There are three ways of evaluating the Twins’ trade of batting champion Luis Arraez:
Via heart, head and history.
The heart: Anyone with a pulse is allowed to hate this deal. The Twins on Friday traded Arraez to the Miami Marlins for starting pitcher Pablo Lopez and two position-playing prospects with high offensive upside — Jose Salas and Byron Chourio.
Arraez represents the kind of story every writer wants to write and every reader wants to read. He’s a long shot who overachieved, a competitor who treated every at-bat as a crusade, an entertainer in a sea of stoicism, a batting champ on a failed team.
If you don’t love Arraez, you shouldn’t bother with sports.
The heart is the reason not to trade Arraez.
The head: The Twins approached Arraez about a long-term contract before last season. Arraez decided not to sign. That was wise and revealing.
Wise, because he elevated his value in 2022. Revealing, because it told the Twins that Arraez was more interested in a large payday than security.
The signing of shortstop Carlos Correa leaves the Twins with a glut of corner position players, which included Arraez, Jose Miranda, Joey Gallo, Max Kepler, Alex Kirilloff, Trevor Larnach, Matt Wallner and Kyle Garlick. Shortstop prospects Royce Lewis and Brooks Lee are now corner position prospects or second basemen and the Twins have one of their best hitters, when healthy, playing second base in Jorge Polanco.
They also have an impressive super-utility player in Nick Gordon.
Arraez does what all of the others don’t — extend at-bats to double-digit pitches and smack line-drive singles all over the field. But he doesn’t hit for power, steal bases or excel as a defender at any position.
The argument that the Twins need to keep their most popular players to draw fans is fraudulent. I’ve been covering the Twins since 1993. I’ve seen fans refuse to show up to watch Kirby Puckett, Dave Winfield, Terry Steinbach, Chuck Knoblauch, Paul Molitor, Joe Mauer and Arraez.

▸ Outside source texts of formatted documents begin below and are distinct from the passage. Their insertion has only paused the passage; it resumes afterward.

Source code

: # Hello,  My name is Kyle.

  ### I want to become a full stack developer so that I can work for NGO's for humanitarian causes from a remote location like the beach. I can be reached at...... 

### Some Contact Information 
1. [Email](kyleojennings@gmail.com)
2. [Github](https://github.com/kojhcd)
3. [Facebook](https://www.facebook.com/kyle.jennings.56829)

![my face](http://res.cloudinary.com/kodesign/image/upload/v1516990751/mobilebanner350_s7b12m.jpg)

Winning teams draw fans, not individual performances. By trading Arraez for a good young pitcher and two talented prospects, the Twins got good value and strengthened their starting pitching.
The job of a general manager is to constantly seek value and fit.
The history: The trade will be unpopular with many fans because Arraez was traded following his best season, in which he won a batting title.
Let’s review the Twins’ history of decisions made on players at their career peak, starting with Puckett.
After the 1992 season, the Twins signed Puckett to a five-year, $30 million contract, which briefly represented a record baseball deal. They would not have a winning season during the course of that deal, and Puckett would play only three of the five seasons because of suddenly going blind in his right eye in the spring of 1996.
During the ’96 season, Chuck Knoblauch, in the midst of his best season, signed a five-year, $30 million deal. Once he signed it, he would never again perform at that level, and would force a trade to the Yankees after the ’97 season. The Twins would not have a winning record until 2001.
After he won the AL MVP award in 2009, Joe Mauer signed an eight-year, $184 million deal to stay with the Twins. His OPS that season: 1.031. He would never have an OPS higher than .880 (still an excellent mark for a catcher) the rest of his career while being plagued by injuries.
Puckett, Knoblauch and Mauer were different from Arraez. All three were exceptional fielders and hitters with lengthy track records, but in terms of pure value the Twins would have been better off trading all three at the time they signed them to long-term contracts.
I’ll miss Arraez as a personality, competitor and hitter, but the Twins made a logical deal.
Broadcasters like to say that you can’t measure heart.
What’s certain is that general managers shouldn’t use their hearts when measuring.